Stored data:
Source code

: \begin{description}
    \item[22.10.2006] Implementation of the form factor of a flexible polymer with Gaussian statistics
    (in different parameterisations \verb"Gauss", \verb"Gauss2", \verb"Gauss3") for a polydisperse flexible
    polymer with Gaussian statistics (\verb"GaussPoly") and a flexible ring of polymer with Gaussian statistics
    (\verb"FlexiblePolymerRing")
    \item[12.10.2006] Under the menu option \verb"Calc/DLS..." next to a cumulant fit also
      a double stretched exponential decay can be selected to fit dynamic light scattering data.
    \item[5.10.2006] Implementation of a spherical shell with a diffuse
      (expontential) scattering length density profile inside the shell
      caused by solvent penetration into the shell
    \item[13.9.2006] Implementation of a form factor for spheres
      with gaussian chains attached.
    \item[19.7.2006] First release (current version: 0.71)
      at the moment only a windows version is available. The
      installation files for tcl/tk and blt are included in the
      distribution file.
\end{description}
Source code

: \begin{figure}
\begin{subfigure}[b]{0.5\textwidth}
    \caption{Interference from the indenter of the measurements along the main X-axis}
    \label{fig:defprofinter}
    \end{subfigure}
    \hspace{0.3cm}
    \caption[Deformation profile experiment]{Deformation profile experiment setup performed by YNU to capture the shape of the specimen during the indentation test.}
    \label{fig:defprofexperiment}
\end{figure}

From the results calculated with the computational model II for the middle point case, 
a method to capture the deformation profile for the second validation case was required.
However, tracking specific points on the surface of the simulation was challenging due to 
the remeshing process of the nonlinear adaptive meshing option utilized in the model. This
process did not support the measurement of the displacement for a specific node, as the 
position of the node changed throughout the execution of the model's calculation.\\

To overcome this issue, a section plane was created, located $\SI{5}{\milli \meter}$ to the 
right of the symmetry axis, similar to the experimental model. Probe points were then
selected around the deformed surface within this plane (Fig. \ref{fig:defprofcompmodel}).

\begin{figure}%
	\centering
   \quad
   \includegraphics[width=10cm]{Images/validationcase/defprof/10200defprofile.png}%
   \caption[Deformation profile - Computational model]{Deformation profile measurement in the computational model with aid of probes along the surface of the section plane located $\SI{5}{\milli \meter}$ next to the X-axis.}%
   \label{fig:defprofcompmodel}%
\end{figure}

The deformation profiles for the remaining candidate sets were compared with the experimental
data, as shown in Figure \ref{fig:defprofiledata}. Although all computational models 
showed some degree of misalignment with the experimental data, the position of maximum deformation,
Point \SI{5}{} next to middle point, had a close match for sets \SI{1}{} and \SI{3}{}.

◆ Work order ◆
What is needed here is an exact reproduction of all the entries.

◆ Solution for this task ◆
Source code

: \begin{description}
    \item[22.10.2006] Implementation of the form factor of a flexible polymer with Gaussian statistics
    (in different parameterisations \verb"Gauss", \verb"Gauss2", \verb"Gauss3") for a polydisperse flexible
    polymer with Gaussian statistics (\verb"GaussPoly") and a flexible ring of polymer with Gaussian statistics
    (\verb"FlexiblePolymerRing")
    \item[12.10.2006] Under the menu option \verb"Calc/DLS..." next to a cumulant fit also
      a double stretched exponential decay can be selected to fit dynamic light scattering data.
    \item[5.10.2006] Implementation of a spherical shell with a diffuse
      (expontential) scattering length density profile inside the shell
      caused by solvent penetration into the shell
    \item[13.9.2006] Implementation of a form factor for spheres
      with gaussian chains attached.
    \item[19.7.2006] First release (current version: 0.71)
      at the moment only a windows version is available. The
      installation files for tcl/tk and blt are included in the
      distribution file.
\end{description}
Source code

: \begin{figure}
\begin{subfigure}[b]{0.5\textwidth}
    \caption{Interference from the indenter of the measurements along the main X-axis}
    \label{fig:defprofinter}
    \end{subfigure}
    \hspace{0.3cm}
    \caption[Deformation profile experiment]{Deformation profile experiment setup performed by YNU to capture the shape of the specimen during the indentation test.}
    \label{fig:defprofexperiment}
\end{figure}

From the results calculated with the computational model II for the middle point case, 
a method to capture the deformation profile for the second validation case was required.
However, tracking specific points on the surface of the simulation was challenging due to 
the remeshing process of the nonlinear adaptive meshing option utilized in the model. This
process did not support the measurement of the displacement for a specific node, as the 
position of the node changed throughout the execution of the model's calculation.\\

To overcome this issue, a section plane was created, located $\SI{5}{\milli \meter}$ to the 
right of the symmetry axis, similar to the experimental model. Probe points were then
selected around the deformed surface within this plane (Fig. \ref{fig:defprofcompmodel}).

\begin{figure}%
	\centering
   \quad
   \includegraphics[width=10cm]{Images/validationcase/defprof/10200defprofile.png}%
   \caption[Deformation profile - Computational model]{Deformation profile measurement in the computational model with aid of probes along the surface of the section plane located $\SI{5}{\milli \meter}$ next to the X-axis.}%
   \label{fig:defprofcompmodel}%
\end{figure}

The deformation profiles for the remaining candidate sets were compared with the experimental
data, as shown in Figure \ref{fig:defprofiledata}. Although all computational models 
showed some degree of misalignment with the experimental data, the position of maximum deformation,
Point \SI{5}{} next to middle point, had a close match for sets \SI{1}{} and \SI{3}{}.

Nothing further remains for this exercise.